Только Ада Федоровна, когда встречала меня поздно вечером в коридорах школы, темнела лицом и спрашивала, ела ли я сегодня хоть что-нибудь. Но тут я делала все возможное, чтобы не породить никаких негативных мыслей в ее голове. Еще не хватало, чтобы меня из нашей элитной балетной школы перевели в какой-нибудь ужасающий интернат. Нет, Аде Федоровне о моей семейной ситуации в «родовом гнезде» знать было совершенно необязательно. Думаю, она все равно о чем-то таком догадывалась, но молчала. Только приносила мне пирожки, что само по себе было совершенно неприемлемо – подкармливать пирожками ученицу балетного класса.

 

Возможность решать, где именно я хочу праздновать Новый год наряду с другими праздниками, у меня появилась лишь тогда, когда я окончательно определилась с тем, чем хочу заниматься в жизни, и выбрала в качестве основной профессии профессию «экономиста любовного фронта», а иными словами, стала содержанкой. Еще до появления на горизонте экономически правильного Свинтуса у меня «выгорело» несколько успешных проектов. В моей собственности оказался некоторый капитал, обширные связи, включая знакомства с нужными людьми, в паспорте появились штампы о пересечении границ Евросоюза.

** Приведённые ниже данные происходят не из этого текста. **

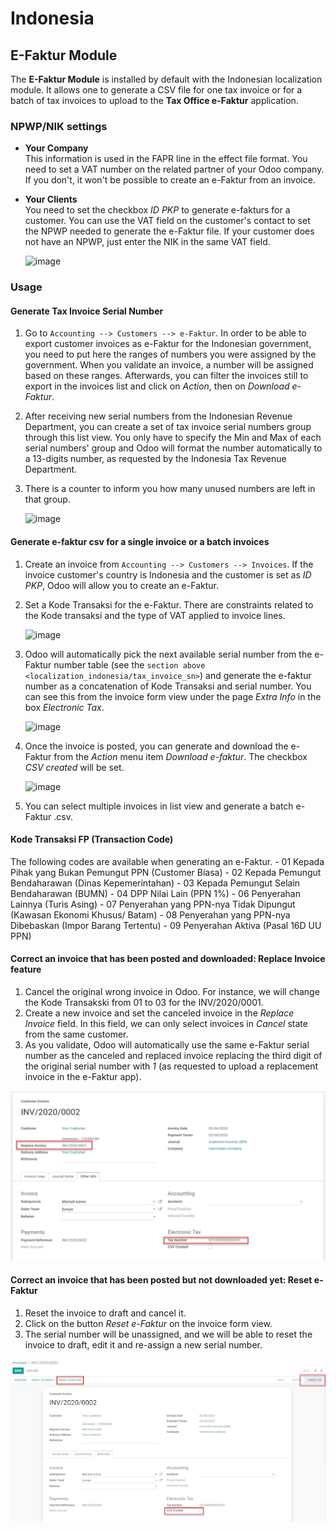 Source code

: # Indonesia

## E-Faktur Module

The **E-Faktur Module** is installed by default with the Indonesian
localization module. It allows one to generate a CSV file for one tax
invoice or for a batch of tax invoices to upload to the **Tax Office
e-Faktur** application.

### NPWP/NIK settings

- **Your Company**  
  This information is used in the FAPR line in the effect file format.
  You need to set a VAT number on the related partner of your Odoo
  company. If you don't, it won't be possible to create an e-Faktur from
  an invoice.

- **Your Clients**  
  You need to set the checkbox *ID PKP* to generate e-fakturs for a
  customer. You can use the VAT field on the customer's contact to set
  the NPWP needed to generate the e-Faktur file. If your customer does
  not have an NPWP, just enter the NIK in the same VAT field.

  <img src="indonesia/indonesia-partner-nik.png" class="align-center"
  alt="image" />

### Usage

#### Generate Tax Invoice Serial Number

1.  Go to `Accounting --> Customers --> e-Faktur`. In order to be able
    to export customer invoices as e-Faktur for the Indonesian
    government, you need to put here the ranges of numbers you were
    assigned by the government. When you validate an invoice, a number
    will be assigned based on these ranges. Afterwards, you can filter
    the invoices still to export in the invoices list and click on
    *Action*, then on *Download e-Faktur*.

2.  After receiving new serial numbers from the Indonesian Revenue
    Department, you can create a set of tax invoice serial numbers group
    through this list view. You only have to specify the Min and Max of
    each serial numbers' group and Odoo will format the number
    automatically to a 13-digits number, as requested by the Indonesia
    Tax Revenue Department.

3.  There is a counter to inform you how many unused numbers are left in
    that group.

    <img src="indonesia/indonesia-sn-count.png" class="align-center"
    alt="image" />

#### Generate e-faktur csv for a single invoice or a batch invoices

1.  Create an invoice from `Accounting --> Customers --> Invoices`. If
    the invoice customer's country is Indonesia and the customer is set
    as *ID PKP*, Odoo will allow you to create an e-Faktur.

2.  Set a Kode Transaksi for the e-Faktur. There are constraints related
    to the Kode transaksi and the type of VAT applied to invoice lines.

    <img src="indonesia/indonesia-kode-transaksi.png" class="align-center"
    alt="image" />

3.  Odoo will automatically pick the next available serial number from
    the e-Faktur number table (see the
    `section above <localization_indonesia/tax_invoice_sn>`) and
    generate the e-faktur number as a concatenation of Kode Transaksi
    and serial number. You can see this from the invoice form view under
    the page *Extra Info* in the box *Electronic Tax*.

    <img src="indonesia/indonesia-e-faktur-sn.png" class="align-center"
    alt="image" />

4.  Once the invoice is posted, you can generate and download the
    e-Faktur from the *Action* menu item *Download e-faktur*. The
    checkbox *CSV created* will be set.

    <img src="indonesia/indonesia-csv-created.png" class="align-center"
    alt="image" />

5.  You can select multiple invoices in list view and generate a batch
    e-Faktur .csv.

#### Kode Transaksi FP (Transaction Code)

The following codes are available when generating an e-Faktur. - 01
Kepada Pihak yang Bukan Pemungut PPN (Customer Biasa) - 02 Kepada
Pemungut Bendaharawan (Dinas Kepemerintahan) - 03 Kepada Pemungut Selain
Bendaharawan (BUMN) - 04 DPP Nilai Lain (PPN 1%) - 06 Penyerahan Lainnya
(Turis Asing) - 07 Penyerahan yang PPN-nya Tidak Dipungut (Kawasan
Ekonomi Khusus/ Batam) - 08 Penyerahan yang PPN-nya Dibebaskan (Impor
Barang Tertentu) - 09 Penyerahan Aktiva (Pasal 16D UU PPN)

#### Correct an invoice that has been posted and downloaded: Replace Invoice feature

1.  Cancel the original wrong invoice in Odoo. For instance, we will
    change the Kode Transakski from 01 to 03 for the INV/2020/0001.
2.  Create a new invoice and set the canceled invoice in the *Replace
    Invoice* field. In this field, we can only select invoices in
    *Cancel* state from the same customer.
3.  As you validate, Odoo will automatically use the same e-Faktur
    serial number as the canceled and replaced invoice replacing the
    third digit of the original serial number with *1* (as requested to
    upload a replacement invoice in the e-Faktur app).

<img src="indonesia/indonesia-replace-invoice.png" class="align-center"
alt="image" />

#### Correct an invoice that has been posted but not downloaded yet: Reset e-Faktur

1.  Reset the invoice to draft and cancel it.
2.  Click on the button *Reset e-Faktur* on the invoice form view.
3.  The serial number will be unassigned, and we will be able to reset
    the invoice to draft, edit it and re-assign a new serial number.

<img src="indonesia/indonesia-e-faktur-reset.png" class="align-center"
alt="image" />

Больше всего я любила праздновать Новый год в Испании. Все места, где температура новогодней ночи превосходила десять градусов по Цельсию, мне нравились невероятно. Мне нравилось кататься на велосипеде по тихим, красиво убранным улочкам, заходить в сияющие, зазывающие витринами кондитерские и кафе, я обожала сидеть с чашкой кофе, согревающей ладони, смотреть на веселых людей, поздравляющих друг друга. Мне нравилось, что я не понимала ни слова из того, что они говорят. С самого детства меня согревала мечта улететь далеко-далеко, стать птицей и больше никогда-никогда не возвращаться в родные края.
Но я возвращалась, конечно. Куда бы я делась? И здесь, и там, в Европе, и вообще везде – это был один и тот же мир, и жил он по одним и тем же законам. Эти законы создавались мужчинами, для мужчин, с учетом интересов мужчин. В этом мире не было никакой возможности стать птицей, можно было только решить, какое именно из всех существующих видов рабства тебе подходит больше всего. Женщина могла быть только чьей-то женой, чьей-то любовницей или быть просто ничьей. Третий вариант был неприемлем, ты тут же оказывалась за бортом, выброшенная на берег, как умирающая золотая рыбка. Если ты ничья – у тебя ничего нет. Быть свободной на практике означало «выживать», сидеть на мели, вкалывать по двенадцать часов в день, стареть и умирать раньше срока, оставаться одной с двумя детьми.
Свободная женщина… Самые свободные из нас – это те, кому посчастливилось удачно развестись с правильным парнем.
Не поймите меня превратно, не имеет значения, насколько ты образована или умна. Это просто не работает таким образом. Если ты ничья – ничто тебе не поможет. Ты вдалеке от света, от тепла, от потока густой, наполненной грязью и ловушками денежной реки. Если ты чья-то, то главный вопрос – что может тот, кто обладает тобой. Как далеко простирается сила его жизненной позиции, как много он может тебе дать. Ведь заберет он все, что сможет. Часть он заберет силой, и ты в любом случае останешься в слезах. С деньгами или без них.
Выгоднее всего оказалось быть любовницей. Работа, бизнес, налаженные контакты. «Бизнес-леди», я привыкла к определенным стандартам жизни, к вежливым улыбкам девушек в отелях, к тихой услужливости горничных, к гостеприимным разговорам барменов. Отели – пять звезд. Такси забирает тебя от порога, в самолетах иногда удается поспать, в бизнес-классе не так много народу. Знакомый агент по туризму помогает увеличивать стоимость путевки практически вдвое, прибыль делится пополам. У него какие-то знакомые играют с НДС, через подставные фирмы, так что каждая поездка не только приятна, но и выгодна. Номер – только люкс, иначе буду капризничать…

 

Пансионат «Рубикон» располагался в небольшом поселении недалеко от Красной Поляны и всего в пятистах метрах от подъемника. И в этом пансионате не было ничего, что могло бы дать ему хотя бы три звезды. Разве что вид на горы заслуживал внимания, все же остальное… Оставляло желать…
К своему стыду, я никогда в жизни не стояла на лыжах – ни на каких, ни на горных, ни на равнинных. Ни даже на водных. Поэтому идея цепляться палкой за крюк, который будет тащить меня на невероятную высоту, откуда мне предстоит слететь на недопустимо быстрой скорости, меня пугала.
– Ты не представляешь, какое это огромное удовольствие! – уверял меня приятель Архипова, некто Костик, разговорчивый малый без комплексов.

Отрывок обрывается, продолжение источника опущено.